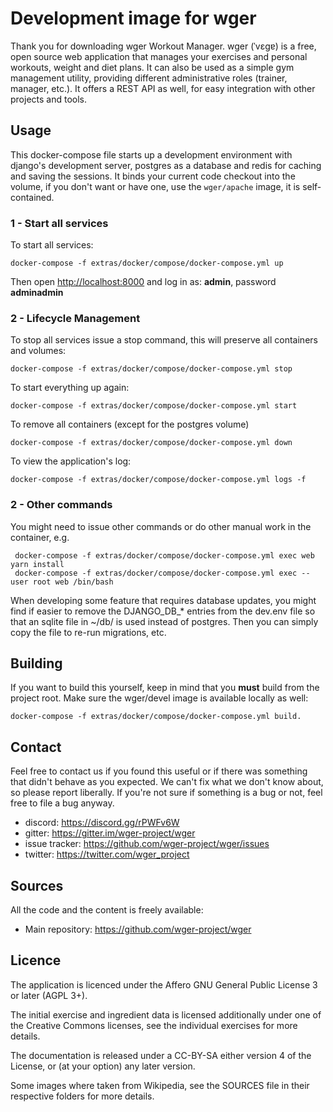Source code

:# Development image for wger

Thank you for downloading wger Workout Manager. wger (ˈvɛɡɐ) is a free, open
source web application that manages your exercises and personal workouts, weight
and diet plans. It can also be used as a simple gym management utility, providing
different administrative roles (trainer, manager, etc.). It offers a REST API
as well, for easy integration with other projects and tools.


## Usage

This docker-compose file starts up a development environment with django's
development server, postgres as a database and redis for caching and saving
the sessions. It binds your current code checkout into the volume, if you
don't want or have one, use the `wger/apache` image, it is self-contained.

### 1 - Start all services

To start all services:

    docker-compose -f extras/docker/compose/docker-compose.yml up

Then open <http://localhost:8000> and log in as: **admin**, password **adminadmin**


### 2 - Lifecycle Management

To stop all services issue a stop command, this will preserve all containers
and volumes:

    docker-compose -f extras/docker/compose/docker-compose.yml stop

To start everything up again:

    docker-compose -f extras/docker/compose/docker-compose.yml start

To remove all containers (except for the postgres volume)

    docker-compose -f extras/docker/compose/docker-compose.yml down

To view the application's log:

    docker-compose -f extras/docker/compose/docker-compose.yml logs -f

### 2 - Other commands

You might need to issue other commands or do other manual work in the container,
e.g.

     docker-compose -f extras/docker/compose/docker-compose.yml exec web yarn install
     docker-compose -f extras/docker/compose/docker-compose.yml exec --user root web /bin/bash

When developing some feature that requires database updates, you might find
if easier to remove the DJANGO_DB_* entries from the dev.env file so that
an sqlite file in ~/db/ is used instead of postgres. Then you can simply copy
the file to re-run migrations, etc.

## Building

If you want to build this yourself, keep in mind that you **must** build from the
project root. Make sure the wger/devel image is available locally as well:

    docker-compose -f extras/docker/compose/docker-compose.yml build.


## Contact

Feel free to contact us if you found this useful or if there was something that
didn't behave as you expected. We can't fix what we don't know about, so please
report liberally. If you're not sure if something is a bug or not, feel free to
file a bug anyway.

* discord: <https://discord.gg/rPWFv6W>
* gitter: <https://gitter.im/wger-project/wger>
* issue tracker: <https://github.com/wger-project/wger/issues>
* twitter: <https://twitter.com/wger_project>

## Sources

All the code and the content is freely available:

* Main repository: <https://github.com/wger-project/wger>

## Licence

The application is licenced under the Affero GNU General Public License 3 or
later (AGPL 3+).

The initial exercise and ingredient data is licensed additionally under one of
the Creative Commons licenses, see the individual exercises for more details.

The documentation is released under a CC-BY-SA either version 4 of the License,
or (at your option) any later version.

Some images where taken from Wikipedia, see the SOURCES file in their respective
folders for more details.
:::
:: TRY IT ::
All of the material above needs to be restated exactly, with no pictures.

:: RESPONSE BOX ::
Source code

:# Development image for wger

Thank you for downloading wger Workout Manager. wger (ˈvɛɡɐ) is a free, open
source web application that manages your exercises and personal workouts, weight
and diet plans. It can also be used as a simple gym management utility, providing
different administrative roles (trainer, manager, etc.). It offers a REST API
as well, for easy integration with other projects and tools.


## Usage

This docker-compose file starts up a development environment with django's
development server, postgres as a database and redis for caching and saving
the sessions. It binds your current code checkout into the volume, if you
don't want or have one, use the `wger/apache` image, it is self-contained.

### 1 - Start all services

To start all services:

    docker-compose -f extras/docker/compose/docker-compose.yml up

Then open <http://localhost:8000> and log in as: **admin**, password **adminadmin**


### 2 - Lifecycle Management

To stop all services issue a stop command, this will preserve all containers
and volumes:

    docker-compose -f extras/docker/compose/docker-compose.yml stop

To start everything up again:

    docker-compose -f extras/docker/compose/docker-compose.yml start

To remove all containers (except for the postgres volume)

    docker-compose -f extras/docker/compose/docker-compose.yml down

To view the application's log:

    docker-compose -f extras/docker/compose/docker-compose.yml logs -f

### 2 - Other commands

You might need to issue other commands or do other manual work in the container,
e.g.

     docker-compose -f extras/docker/compose/docker-compose.yml exec web yarn install
     docker-compose -f extras/docker/compose/docker-compose.yml exec --user root web /bin/bash

When developing some feature that requires database updates, you might find
if easier to remove the DJANGO_DB_* entries from the dev.env file so that
an sqlite file in ~/db/ is used instead of postgres. Then you can simply copy
the file to re-run migrations, etc.

## Building

If you want to build this yourself, keep in mind that you **must** build from the
project root. Make sure the wger/devel image is available locally as well:

    docker-compose -f extras/docker/compose/docker-compose.yml build.


## Contact

Feel free to contact us if you found this useful or if there was something that
didn't behave as you expected. We can't fix what we don't know about, so please
report liberally. If you're not sure if something is a bug or not, feel free to
file a bug anyway.

* discord: <https://discord.gg/rPWFv6W>
* gitter: <https://gitter.im/wger-project/wger>
* issue tracker: <https://github.com/wger-project/wger/issues>
* twitter: <https://twitter.com/wger_project>

## Sources

All the code and the content is freely available:

* Main repository: <https://github.com/wger-project/wger>

## Licence

The application is licenced under the Affero GNU General Public License 3 or
later (AGPL 3+).

The initial exercise and ingredient data is licensed additionally under one of
the Creative Commons licenses, see the individual exercises for more details.

The documentation is released under a CC-BY-SA either version 4 of the License,
or (at your option) any later version.

Some images where taken from Wikipedia, see the SOURCES file in their respective
folders for more details.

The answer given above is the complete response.